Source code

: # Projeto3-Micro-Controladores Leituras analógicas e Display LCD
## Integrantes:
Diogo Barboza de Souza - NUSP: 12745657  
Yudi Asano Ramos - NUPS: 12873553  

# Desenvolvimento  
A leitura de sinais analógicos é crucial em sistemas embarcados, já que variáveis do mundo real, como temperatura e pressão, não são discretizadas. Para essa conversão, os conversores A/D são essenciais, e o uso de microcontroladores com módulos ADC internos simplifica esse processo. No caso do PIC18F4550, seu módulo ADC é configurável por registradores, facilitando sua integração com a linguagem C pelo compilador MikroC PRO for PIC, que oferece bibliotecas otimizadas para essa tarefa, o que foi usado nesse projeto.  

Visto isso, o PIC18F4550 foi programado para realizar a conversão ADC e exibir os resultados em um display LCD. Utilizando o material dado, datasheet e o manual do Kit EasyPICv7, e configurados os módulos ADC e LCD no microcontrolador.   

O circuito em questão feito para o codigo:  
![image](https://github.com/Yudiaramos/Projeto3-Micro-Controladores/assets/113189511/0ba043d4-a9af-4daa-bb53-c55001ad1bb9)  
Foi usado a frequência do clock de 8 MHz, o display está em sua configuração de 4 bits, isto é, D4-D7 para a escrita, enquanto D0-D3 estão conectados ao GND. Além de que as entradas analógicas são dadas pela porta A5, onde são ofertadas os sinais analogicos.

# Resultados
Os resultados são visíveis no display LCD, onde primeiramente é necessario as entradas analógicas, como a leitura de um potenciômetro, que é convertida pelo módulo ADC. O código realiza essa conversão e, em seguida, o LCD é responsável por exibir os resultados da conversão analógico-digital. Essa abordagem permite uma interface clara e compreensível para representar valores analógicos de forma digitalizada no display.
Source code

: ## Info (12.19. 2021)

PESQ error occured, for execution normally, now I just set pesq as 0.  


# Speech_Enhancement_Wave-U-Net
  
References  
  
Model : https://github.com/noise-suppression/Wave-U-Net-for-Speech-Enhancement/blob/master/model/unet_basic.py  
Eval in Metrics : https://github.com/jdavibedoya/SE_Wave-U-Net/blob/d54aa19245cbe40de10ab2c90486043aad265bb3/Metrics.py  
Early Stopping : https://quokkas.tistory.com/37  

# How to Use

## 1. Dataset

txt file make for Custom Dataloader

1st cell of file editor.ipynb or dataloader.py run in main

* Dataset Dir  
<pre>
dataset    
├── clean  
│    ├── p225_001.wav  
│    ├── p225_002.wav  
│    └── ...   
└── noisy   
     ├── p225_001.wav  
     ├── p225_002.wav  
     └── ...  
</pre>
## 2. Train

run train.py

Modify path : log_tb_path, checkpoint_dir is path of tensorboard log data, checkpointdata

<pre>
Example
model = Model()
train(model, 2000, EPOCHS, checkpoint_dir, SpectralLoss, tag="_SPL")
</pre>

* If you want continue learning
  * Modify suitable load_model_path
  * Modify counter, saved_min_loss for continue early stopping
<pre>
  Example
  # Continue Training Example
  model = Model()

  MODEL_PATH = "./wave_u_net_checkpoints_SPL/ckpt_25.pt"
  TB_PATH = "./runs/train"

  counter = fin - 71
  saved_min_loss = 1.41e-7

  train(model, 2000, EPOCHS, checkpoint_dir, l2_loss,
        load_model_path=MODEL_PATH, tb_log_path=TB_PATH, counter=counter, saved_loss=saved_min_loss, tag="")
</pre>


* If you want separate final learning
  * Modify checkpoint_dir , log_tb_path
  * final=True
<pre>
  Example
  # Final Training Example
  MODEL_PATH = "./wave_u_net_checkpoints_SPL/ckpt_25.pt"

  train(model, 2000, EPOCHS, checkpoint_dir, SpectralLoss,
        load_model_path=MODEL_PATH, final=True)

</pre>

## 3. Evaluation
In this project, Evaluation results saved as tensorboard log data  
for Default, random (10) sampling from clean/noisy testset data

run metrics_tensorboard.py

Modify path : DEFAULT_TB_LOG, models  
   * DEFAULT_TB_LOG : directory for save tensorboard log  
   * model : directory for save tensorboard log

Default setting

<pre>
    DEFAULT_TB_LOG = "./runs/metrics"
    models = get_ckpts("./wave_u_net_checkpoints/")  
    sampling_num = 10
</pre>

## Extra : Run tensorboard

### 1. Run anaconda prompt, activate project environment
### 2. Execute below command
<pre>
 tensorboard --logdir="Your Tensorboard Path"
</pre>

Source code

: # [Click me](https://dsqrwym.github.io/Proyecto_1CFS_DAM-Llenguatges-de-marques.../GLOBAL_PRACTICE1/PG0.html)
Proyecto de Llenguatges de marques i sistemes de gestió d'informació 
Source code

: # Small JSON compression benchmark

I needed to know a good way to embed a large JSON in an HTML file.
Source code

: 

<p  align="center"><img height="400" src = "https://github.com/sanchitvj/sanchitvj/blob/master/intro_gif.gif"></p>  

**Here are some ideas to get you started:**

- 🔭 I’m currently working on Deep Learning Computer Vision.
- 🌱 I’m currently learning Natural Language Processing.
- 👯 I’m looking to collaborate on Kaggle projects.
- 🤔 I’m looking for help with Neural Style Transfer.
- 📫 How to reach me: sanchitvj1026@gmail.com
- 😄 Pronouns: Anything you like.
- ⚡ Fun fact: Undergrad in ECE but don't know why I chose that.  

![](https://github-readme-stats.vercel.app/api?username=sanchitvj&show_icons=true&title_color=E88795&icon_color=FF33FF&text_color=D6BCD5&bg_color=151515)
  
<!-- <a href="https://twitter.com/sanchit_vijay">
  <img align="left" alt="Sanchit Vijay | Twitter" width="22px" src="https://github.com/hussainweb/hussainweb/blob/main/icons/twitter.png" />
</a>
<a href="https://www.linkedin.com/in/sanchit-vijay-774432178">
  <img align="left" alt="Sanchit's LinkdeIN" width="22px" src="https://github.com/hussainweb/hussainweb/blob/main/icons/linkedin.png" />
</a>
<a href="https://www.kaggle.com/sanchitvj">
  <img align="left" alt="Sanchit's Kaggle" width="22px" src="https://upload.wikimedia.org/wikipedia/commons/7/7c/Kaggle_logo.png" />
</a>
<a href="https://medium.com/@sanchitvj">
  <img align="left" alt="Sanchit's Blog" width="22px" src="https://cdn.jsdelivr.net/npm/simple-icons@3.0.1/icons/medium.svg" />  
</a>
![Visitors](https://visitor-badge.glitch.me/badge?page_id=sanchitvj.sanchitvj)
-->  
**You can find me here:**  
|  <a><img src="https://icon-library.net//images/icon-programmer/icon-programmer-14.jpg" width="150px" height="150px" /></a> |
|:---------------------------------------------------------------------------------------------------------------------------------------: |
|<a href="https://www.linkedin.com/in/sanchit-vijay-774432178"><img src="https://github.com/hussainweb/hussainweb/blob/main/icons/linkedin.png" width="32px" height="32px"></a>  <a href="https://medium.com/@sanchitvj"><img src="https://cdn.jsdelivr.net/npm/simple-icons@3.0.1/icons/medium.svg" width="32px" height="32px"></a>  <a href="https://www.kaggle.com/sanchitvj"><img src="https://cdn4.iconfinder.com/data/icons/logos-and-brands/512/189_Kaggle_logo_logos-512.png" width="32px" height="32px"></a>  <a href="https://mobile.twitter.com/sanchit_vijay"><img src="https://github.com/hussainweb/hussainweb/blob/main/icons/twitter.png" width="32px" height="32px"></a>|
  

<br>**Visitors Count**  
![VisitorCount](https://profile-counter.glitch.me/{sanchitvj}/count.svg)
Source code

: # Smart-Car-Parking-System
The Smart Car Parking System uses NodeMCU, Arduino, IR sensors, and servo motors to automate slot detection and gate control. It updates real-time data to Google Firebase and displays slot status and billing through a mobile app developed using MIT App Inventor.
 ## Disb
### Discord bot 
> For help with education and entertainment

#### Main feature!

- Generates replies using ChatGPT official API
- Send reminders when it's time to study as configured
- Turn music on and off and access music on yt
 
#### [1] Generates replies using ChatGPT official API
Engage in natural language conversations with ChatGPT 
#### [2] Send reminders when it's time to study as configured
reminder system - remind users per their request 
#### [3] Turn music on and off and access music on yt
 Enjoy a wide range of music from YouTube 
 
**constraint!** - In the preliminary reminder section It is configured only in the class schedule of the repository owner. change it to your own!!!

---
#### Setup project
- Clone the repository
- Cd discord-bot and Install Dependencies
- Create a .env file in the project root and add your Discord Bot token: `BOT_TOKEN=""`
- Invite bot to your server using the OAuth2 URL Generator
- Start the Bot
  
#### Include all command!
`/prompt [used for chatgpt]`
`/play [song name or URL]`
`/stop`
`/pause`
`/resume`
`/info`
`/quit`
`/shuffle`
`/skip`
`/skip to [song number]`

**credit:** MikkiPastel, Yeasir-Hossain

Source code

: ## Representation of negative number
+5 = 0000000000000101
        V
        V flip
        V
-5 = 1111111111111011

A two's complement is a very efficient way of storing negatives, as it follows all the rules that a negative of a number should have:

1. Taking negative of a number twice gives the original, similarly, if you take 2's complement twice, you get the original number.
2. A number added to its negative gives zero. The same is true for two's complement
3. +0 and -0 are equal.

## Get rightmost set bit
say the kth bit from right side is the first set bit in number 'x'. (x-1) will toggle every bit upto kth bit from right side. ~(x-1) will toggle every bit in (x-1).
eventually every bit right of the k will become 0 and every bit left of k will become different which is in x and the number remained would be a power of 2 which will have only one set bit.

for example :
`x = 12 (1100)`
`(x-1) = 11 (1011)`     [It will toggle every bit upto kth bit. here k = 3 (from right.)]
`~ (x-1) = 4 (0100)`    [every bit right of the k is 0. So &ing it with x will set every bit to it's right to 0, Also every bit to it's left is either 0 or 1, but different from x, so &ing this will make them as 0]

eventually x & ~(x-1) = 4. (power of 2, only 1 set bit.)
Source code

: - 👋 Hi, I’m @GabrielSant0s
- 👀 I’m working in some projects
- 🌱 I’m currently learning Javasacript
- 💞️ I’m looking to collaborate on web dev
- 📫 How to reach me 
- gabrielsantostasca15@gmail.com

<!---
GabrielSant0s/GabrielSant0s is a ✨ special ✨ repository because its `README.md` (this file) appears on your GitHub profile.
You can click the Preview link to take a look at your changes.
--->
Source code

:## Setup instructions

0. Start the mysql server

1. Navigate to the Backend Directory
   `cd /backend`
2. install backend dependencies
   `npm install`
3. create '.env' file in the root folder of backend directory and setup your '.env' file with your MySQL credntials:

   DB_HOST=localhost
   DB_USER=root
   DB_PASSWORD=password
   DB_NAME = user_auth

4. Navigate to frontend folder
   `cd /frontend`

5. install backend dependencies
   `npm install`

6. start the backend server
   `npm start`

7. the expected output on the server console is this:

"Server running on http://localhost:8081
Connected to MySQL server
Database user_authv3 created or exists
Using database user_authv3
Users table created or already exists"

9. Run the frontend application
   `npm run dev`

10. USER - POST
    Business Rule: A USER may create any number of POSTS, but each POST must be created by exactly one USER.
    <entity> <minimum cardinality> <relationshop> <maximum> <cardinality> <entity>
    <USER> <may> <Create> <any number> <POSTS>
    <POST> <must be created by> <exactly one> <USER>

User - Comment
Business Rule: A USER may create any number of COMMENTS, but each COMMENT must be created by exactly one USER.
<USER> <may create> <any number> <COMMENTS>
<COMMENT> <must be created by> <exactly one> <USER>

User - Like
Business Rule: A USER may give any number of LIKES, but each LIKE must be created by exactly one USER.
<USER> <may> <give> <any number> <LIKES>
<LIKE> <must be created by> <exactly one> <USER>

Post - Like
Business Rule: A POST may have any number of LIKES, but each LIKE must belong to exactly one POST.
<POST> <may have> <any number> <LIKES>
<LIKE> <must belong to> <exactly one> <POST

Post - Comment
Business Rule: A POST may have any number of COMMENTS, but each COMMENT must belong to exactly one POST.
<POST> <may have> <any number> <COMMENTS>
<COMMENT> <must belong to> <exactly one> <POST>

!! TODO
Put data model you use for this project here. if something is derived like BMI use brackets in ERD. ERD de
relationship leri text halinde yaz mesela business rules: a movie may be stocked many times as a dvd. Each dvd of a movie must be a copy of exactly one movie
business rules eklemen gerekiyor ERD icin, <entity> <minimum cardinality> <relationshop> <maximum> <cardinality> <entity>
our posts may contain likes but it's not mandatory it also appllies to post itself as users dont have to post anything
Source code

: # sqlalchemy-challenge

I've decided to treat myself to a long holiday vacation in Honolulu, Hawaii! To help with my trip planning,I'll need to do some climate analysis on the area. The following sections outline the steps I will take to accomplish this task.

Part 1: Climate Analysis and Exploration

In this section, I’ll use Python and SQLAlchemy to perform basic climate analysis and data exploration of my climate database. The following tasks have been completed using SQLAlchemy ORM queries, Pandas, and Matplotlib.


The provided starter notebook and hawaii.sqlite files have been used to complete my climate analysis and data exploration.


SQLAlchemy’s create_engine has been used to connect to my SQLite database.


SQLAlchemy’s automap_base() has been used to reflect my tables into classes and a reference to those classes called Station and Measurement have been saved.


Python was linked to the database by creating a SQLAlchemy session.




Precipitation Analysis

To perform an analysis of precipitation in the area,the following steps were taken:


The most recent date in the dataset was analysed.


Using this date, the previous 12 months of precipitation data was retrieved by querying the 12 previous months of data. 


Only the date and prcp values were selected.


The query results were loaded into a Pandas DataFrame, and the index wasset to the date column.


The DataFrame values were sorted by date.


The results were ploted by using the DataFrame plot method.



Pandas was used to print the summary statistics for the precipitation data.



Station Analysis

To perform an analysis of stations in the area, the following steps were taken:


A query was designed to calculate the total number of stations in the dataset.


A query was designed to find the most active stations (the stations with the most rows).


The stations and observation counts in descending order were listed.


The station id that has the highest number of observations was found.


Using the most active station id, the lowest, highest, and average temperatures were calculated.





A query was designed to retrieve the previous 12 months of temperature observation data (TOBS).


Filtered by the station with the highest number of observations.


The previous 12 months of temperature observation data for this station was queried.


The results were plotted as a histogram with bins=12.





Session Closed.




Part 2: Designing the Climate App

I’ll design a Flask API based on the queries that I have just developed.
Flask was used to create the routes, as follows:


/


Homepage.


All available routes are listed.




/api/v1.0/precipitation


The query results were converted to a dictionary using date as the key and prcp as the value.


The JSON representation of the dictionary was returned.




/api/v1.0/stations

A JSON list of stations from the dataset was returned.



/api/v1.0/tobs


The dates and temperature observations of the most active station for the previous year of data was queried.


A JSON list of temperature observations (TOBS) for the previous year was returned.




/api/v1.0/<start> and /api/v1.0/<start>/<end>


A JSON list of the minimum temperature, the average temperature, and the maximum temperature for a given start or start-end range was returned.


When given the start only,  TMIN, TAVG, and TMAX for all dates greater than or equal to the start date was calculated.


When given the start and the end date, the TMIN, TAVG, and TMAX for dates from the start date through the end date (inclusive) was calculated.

ACTIVITY: Show every line of the listing that includes the word "months".

OUTPUT OF THE TASK:
Using this date, the previous 12 months of precipitation data was retrieved by querying the 12 previous months of data. 
A query was designed to retrieve the previous 12 months of temperature observation data (TOBS).
The previous 12 months of temperature observation data for this station was queried.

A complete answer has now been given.